Anderson's Bridge is a specific type of electrical circuit used for measuring the self-inductance of a coil, its quality factor, and the frequency of an alternating current (AC) source. It was invented by American physicist Arthur John Arnot Anderson in the late 19th century. The bridge is designed to determine the values of these parameters accurately and efficiently.
The Anderson's Bridge circuit consists of four arms, similar to a Wheatstone bridge. However, the arms contain both resistors and reactive components (inductors and capacitors), making it suitable for AC measurements. The circuit diagram includes the following components:
Ratio Arms (R1 and R2): These are resistors that create a balanced bridge condition by adjusting their values. The ratio of R1 to R2 determines the measurement accuracy.
Inductor (L): The coil whose self-inductance (L) needs to be measured is connected to one of the arms. The inductor introduces a phase difference between the currents in the bridge arms, which plays a crucial role in balancing the bridge.
Capacitor (C): A capacitor is used to balance the reactive effect of the inductor and create a phase shift opposite to that of the inductor.

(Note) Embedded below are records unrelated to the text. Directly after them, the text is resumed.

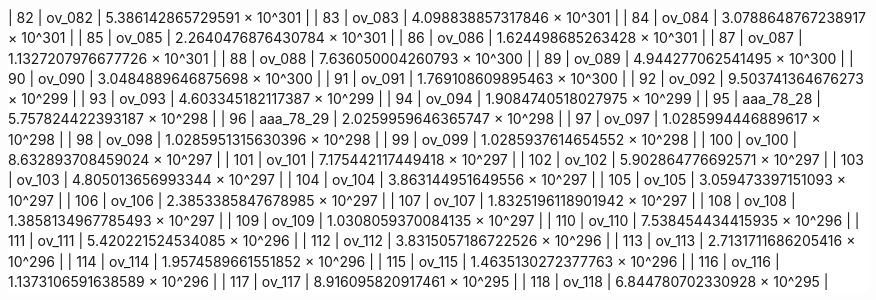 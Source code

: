 | 82 | ov_082 | 5.386142865729591 × 10^301 |
| 83 | ov_083 | 4.098838857317846 × 10^301 |
| 84 | ov_084 | 3.0788648767238917 × 10^301 |
| 85 | ov_085 | 2.2640476876430784 × 10^301 |
| 86 | ov_086 | 1.624498685263428 × 10^301 |
| 87 | ov_087 | 1.1327207976677726 × 10^301 |
| 88 | ov_088 | 7.636050004260793 × 10^300 |
| 89 | ov_089 | 4.944277062541495 × 10^300 |
| 90 | ov_090 | 3.0484889646875698 × 10^300 |
| 91 | ov_091 | 1.769108609895463 × 10^300 |
| 92 | ov_092 | 9.503741364676273 × 10^299 |
| 93 | ov_093 | 4.603345182117387 × 10^299 |
| 94 | ov_094 | 1.9084740518027975 × 10^299 |
| 95 | aaa_78_28 | 5.757824422393187 × 10^298 |
| 96 | aaa_78_29 | 2.0259959646365747 × 10^298 |
| 97 | ov_097 | 1.0285994446889617 × 10^298 |
| 98 | ov_098 | 1.0285951315630396 × 10^298 |
| 99 | ov_099 | 1.0285937614654552 × 10^298 |
| 100 | ov_100 | 8.632893708459024 × 10^297 |
| 101 | ov_101 | 7.175442117449418 × 10^297 |
| 102 | ov_102 | 5.902864776692571 × 10^297 |
| 103 | ov_103 | 4.805013656993344 × 10^297 |
| 104 | ov_104 | 3.863144951649556 × 10^297 |
| 105 | ov_105 | 3.059473397151093 × 10^297 |
| 106 | ov_106 | 2.3853385847678985 × 10^297 |
| 107 | ov_107 | 1.8325196118901942 × 10^297 |
| 108 | ov_108 | 1.3858134967785493 × 10^297 |
| 109 | ov_109 | 1.0308059370084135 × 10^297 |
| 110 | ov_110 | 7.538454434415935 × 10^296 |
| 111 | ov_111 | 5.420221524534085 × 10^296 |
| 112 | ov_112 | 3.8315057186722526 × 10^296 |
| 113 | ov_113 | 2.7131711686205416 × 10^296 |
| 114 | ov_114 | 1.9574589661551852 × 10^296 |
| 115 | ov_115 | 1.4635130272377763 × 10^296 |
| 116 | ov_116 | 1.1373106591638589 × 10^296 |
| 117 | ov_117 | 8.916095820917461 × 10^295 |
| 118 | ov_118 | 6.844780702330928 × 10^295 |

Variable Resistor (Rv): This resistor is adjusted to fine-tune the balance of the bridge by compensating for the differences in the inductive and capacitive reactances.
AC Source (V): The alternating current source provides the input signal for the bridge circuit.
The primary objective of the Anderson's Bridge is to achieve a balanced condition where the current through the detector (usually a galvanometer) becomes zero. This is accomplished by adjusting the variable resistor (Rv) and the ratio of resistors (R1/R2). When the bridge is balanced, the following conditions are satisfied:
The magnitudes of the inductive and capacitive reactances are equal.
The bridge is in a state of resonance.
From the bridge's balanced condition, it is possible to calculate the self-inductance of the coil (L) and the quality factor (Q) using the following formulas:
Self-inductance (L):
L = R2^2 * C
Quality Factor (Q):
Q = R2 / Rv
By varying the frequency of the AC source and observing the changes in the bridge's balance, one can determine the resonant frequency of the circuit, which is related to the properties of the inductor and capacitor.
Anderson's Bridge is a useful tool in the field of measurement and instrumentation for characterizing electrical components in AC circuits. It provides a method for accurate measurement of inductance and quality factor, both of which are crucial in various electronic applications.